Activity> Wherever a picture appears in the listing, leave it out, and copy the rest exactly.

Data supplied>
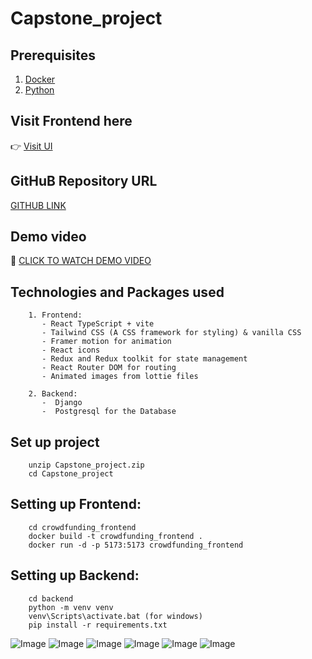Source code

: # Capstone_project

## Prerequisites
1. [Docker](https://www.docker.com/get-started/)
2. [Python](https://www.python.org/downloads/)

## Visit Frontend here  
👉 [Visit UI](https://agriconnect-frontend-rzd2q.ondigitalocean.app/)

## GitHuB Repository URL
[GITHUB LINK](https://github.com/agigibairene/Capstone_project)

## Demo video
📍 [CLICK TO WATCH DEMO VIDEO](https://www.loom.com/share/5e027842763741d6aebc4da3163e8cfe?sid=5afbc6d4-5d16-4e61-9193-e8c01e7a49a6)

## Technologies and Packages used
```
    1. Frontend: 
       - React TypeScript + vite
       - Tailwind CSS (A CSS framework for styling) & vanilla CSS
       - Framer motion for animation
       - React icons
       - Redux and Redux toolkit for state management
       - React Router DOM for routing
       - Animated images from lottie files

    2. Backend: 
       -  Django
       -  Postgresql for the Database
```

## Set up project
```
    unzip Capstone_project.zip
    cd Capstone_project
```

## Setting up Frontend:
```
    cd crowdfunding_frontend
    docker build -t crowdfunding_frontend .
    docker run -d -p 5173:5173 crowdfunding_frontend
```

## Setting up Backend:
```
    cd backend
    python -m venv venv
    venv\Scripts\activate.bat (for windows)
    pip install -r requirements.txt
```
![Image](https://github.com/user-attachments/assets/00c36c09-2984-4e97-befc-7f0a28511cea)
![Image](https://github.com/user-attachments/assets/812f4d20-9b71-4747-8f0d-49b8acf4b28b)
![Image](https://github.com/user-attachments/assets/7659d9f3-2147-422b-bb16-88b23599896f)
![Image](https://github.com/user-attachments/assets/2529ed9e-0d50-46a6-8464-f4a6b60ba386)
![Image](https://github.com/user-attachments/assets/451f83ff-b673-4bb7-86f2-ecc35287faae)
![Image](https://github.com/user-attachments/assets/6d505450-2a1f-41ef-84e7-726b6f6f9bfe)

Result of this exercise>
Source code

: # Capstone_project

## Prerequisites
1. [Docker](https://www.docker.com/get-started/)
2. [Python](https://www.python.org/downloads/)

## Visit Frontend here  
👉 [Visit UI](https://agriconnect-frontend-rzd2q.ondigitalocean.app/)

## GitHuB Repository URL
[GITHUB LINK](https://github.com/agigibairene/Capstone_project)

## Demo video
📍 [CLICK TO WATCH DEMO VIDEO](https://www.loom.com/share/5e027842763741d6aebc4da3163e8cfe?sid=5afbc6d4-5d16-4e61-9193-e8c01e7a49a6)

## Technologies and Packages used
```
    1. Frontend: 
       - React TypeScript + vite
       - Tailwind CSS (A CSS framework for styling) & vanilla CSS
       - Framer motion for animation
       - React icons
       - Redux and Redux toolkit for state management
       - React Router DOM for routing
       - Animated images from lottie files

    2. Backend: 
       -  Django
       -  Postgresql for the Database
```

## Set up project
```
    unzip Capstone_project.zip
    cd Capstone_project
```

## Setting up Frontend:
```
    cd crowdfunding_frontend
    docker build -t crowdfunding_frontend .
    docker run -d -p 5173:5173 crowdfunding_frontend
```

## Setting up Backend:
```
    cd backend
    python -m venv venv
    venv\Scripts\activate.bat (for windows)
    pip install -r requirements.txt
```
![Image](https://github.com/user-attachments/assets/00c36c09-2984-4e97-befc-7f0a28511cea)
![Image](https://github.com/user-attachments/assets/812f4d20-9b71-4747-8f0d-49b8acf4b28b)
![Image](https://github.com/user-attachments/assets/7659d9f3-2147-422b-bb16-88b23599896f)
![Image](https://github.com/user-attachments/assets/2529ed9e-0d50-46a6-8464-f4a6b60ba386)
![Image](https://github.com/user-attachments/assets/451f83ff-b673-4bb7-86f2-ecc35287faae)
![Image](https://github.com/user-attachments/assets/6d505450-2a1f-41ef-84e7-726b6f6f9bfe)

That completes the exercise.